▸ **Directions for this task**
The lines to repeat are those below from the one containing "generic function with" down to the one containing "(let* ((rack (s-rack instance))", both included; reproduce them exactly and nothing else.

**** Entries provided ****

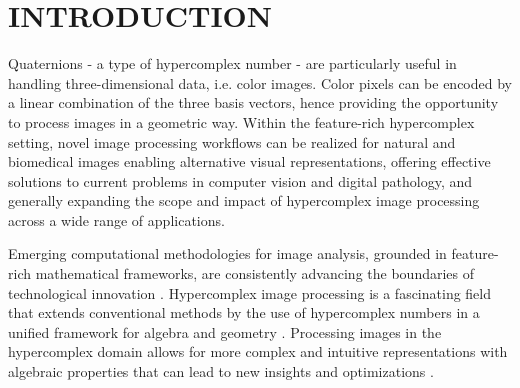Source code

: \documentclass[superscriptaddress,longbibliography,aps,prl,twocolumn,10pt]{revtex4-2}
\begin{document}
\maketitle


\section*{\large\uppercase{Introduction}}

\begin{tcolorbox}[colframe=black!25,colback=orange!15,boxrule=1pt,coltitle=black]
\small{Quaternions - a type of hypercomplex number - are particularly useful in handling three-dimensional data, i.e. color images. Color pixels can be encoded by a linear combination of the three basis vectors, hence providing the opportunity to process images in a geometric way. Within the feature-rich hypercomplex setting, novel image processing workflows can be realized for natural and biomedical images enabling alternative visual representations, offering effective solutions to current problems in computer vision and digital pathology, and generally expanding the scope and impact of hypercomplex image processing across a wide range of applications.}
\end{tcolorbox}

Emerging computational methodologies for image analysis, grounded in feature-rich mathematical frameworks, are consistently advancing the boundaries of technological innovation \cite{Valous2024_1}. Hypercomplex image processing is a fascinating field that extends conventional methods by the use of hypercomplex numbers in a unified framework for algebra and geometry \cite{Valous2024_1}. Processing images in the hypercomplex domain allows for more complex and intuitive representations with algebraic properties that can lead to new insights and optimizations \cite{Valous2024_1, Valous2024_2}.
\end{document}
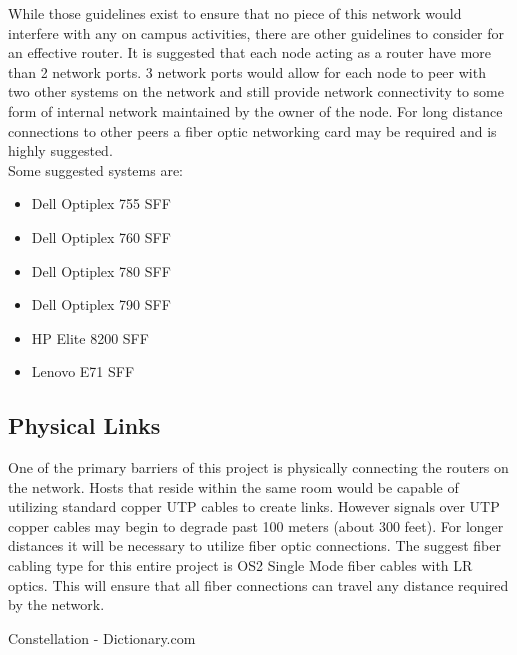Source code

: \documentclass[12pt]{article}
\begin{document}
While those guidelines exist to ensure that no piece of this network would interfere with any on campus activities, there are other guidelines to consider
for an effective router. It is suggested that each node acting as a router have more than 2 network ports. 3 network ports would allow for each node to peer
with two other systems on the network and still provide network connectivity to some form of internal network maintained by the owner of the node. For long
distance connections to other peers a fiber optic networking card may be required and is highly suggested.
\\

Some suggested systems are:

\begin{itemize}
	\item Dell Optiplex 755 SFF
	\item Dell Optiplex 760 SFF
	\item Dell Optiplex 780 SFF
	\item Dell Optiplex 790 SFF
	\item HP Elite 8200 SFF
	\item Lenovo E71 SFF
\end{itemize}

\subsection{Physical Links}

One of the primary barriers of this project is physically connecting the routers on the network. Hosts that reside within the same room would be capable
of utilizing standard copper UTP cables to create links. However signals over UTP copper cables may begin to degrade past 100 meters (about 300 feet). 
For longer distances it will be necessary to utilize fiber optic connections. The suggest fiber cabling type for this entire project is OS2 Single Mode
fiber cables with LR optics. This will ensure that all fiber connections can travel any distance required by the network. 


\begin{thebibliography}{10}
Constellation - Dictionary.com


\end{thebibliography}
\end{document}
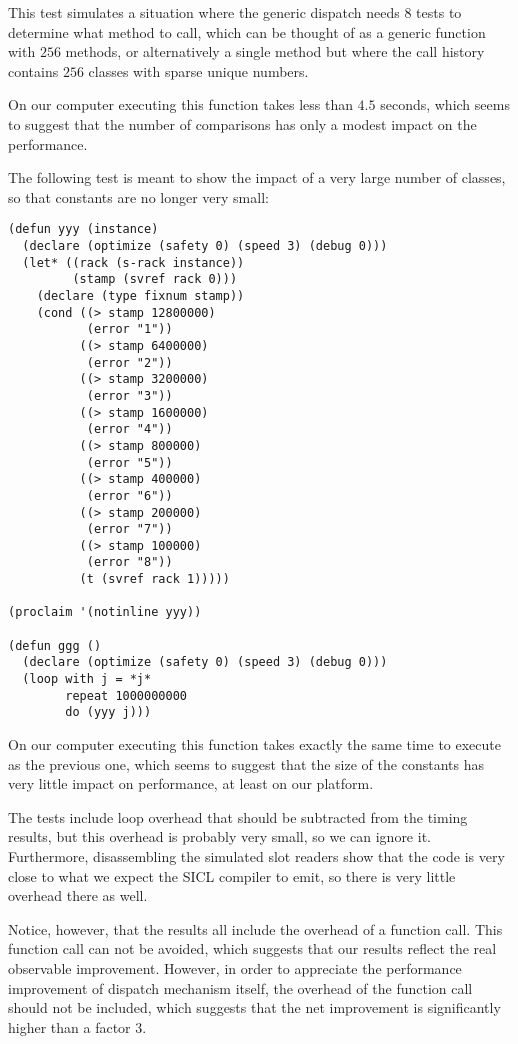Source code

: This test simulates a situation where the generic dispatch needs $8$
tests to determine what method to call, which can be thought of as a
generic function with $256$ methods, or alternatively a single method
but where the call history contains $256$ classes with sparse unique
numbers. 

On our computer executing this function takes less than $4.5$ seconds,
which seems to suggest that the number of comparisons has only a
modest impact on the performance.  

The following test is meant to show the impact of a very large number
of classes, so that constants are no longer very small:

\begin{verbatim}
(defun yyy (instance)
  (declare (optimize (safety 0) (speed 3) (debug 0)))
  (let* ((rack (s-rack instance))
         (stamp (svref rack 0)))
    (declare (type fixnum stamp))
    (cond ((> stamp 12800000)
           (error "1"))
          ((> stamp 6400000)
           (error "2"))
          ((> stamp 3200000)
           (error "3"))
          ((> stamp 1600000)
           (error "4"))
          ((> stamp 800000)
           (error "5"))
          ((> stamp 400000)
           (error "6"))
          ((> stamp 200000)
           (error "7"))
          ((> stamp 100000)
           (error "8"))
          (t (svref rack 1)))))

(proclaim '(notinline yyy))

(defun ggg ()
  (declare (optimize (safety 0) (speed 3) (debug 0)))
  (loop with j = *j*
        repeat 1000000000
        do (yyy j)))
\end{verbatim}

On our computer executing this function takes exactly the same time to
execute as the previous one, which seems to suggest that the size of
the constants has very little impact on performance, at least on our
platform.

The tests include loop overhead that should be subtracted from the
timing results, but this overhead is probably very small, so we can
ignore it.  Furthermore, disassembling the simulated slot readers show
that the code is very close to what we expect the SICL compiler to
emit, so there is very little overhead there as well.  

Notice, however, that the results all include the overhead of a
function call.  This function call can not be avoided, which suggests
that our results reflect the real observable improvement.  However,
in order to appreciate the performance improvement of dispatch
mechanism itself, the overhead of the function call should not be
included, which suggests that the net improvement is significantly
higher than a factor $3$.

****

▸ **Written answer**
generic function with $256$ methods, or alternatively a single method
but where the call history contains $256$ classes with sparse unique
numbers. 

On our computer executing this function takes less than $4.5$ seconds,
which seems to suggest that the number of comparisons has only a
modest impact on the performance.  

The following test is meant to show the impact of a very large number
of classes, so that constants are no longer very small:

\begin{verbatim}
(defun yyy (instance)
  (declare (optimize (safety 0) (speed 3) (debug 0)))
  (let* ((rack (s-rack instance))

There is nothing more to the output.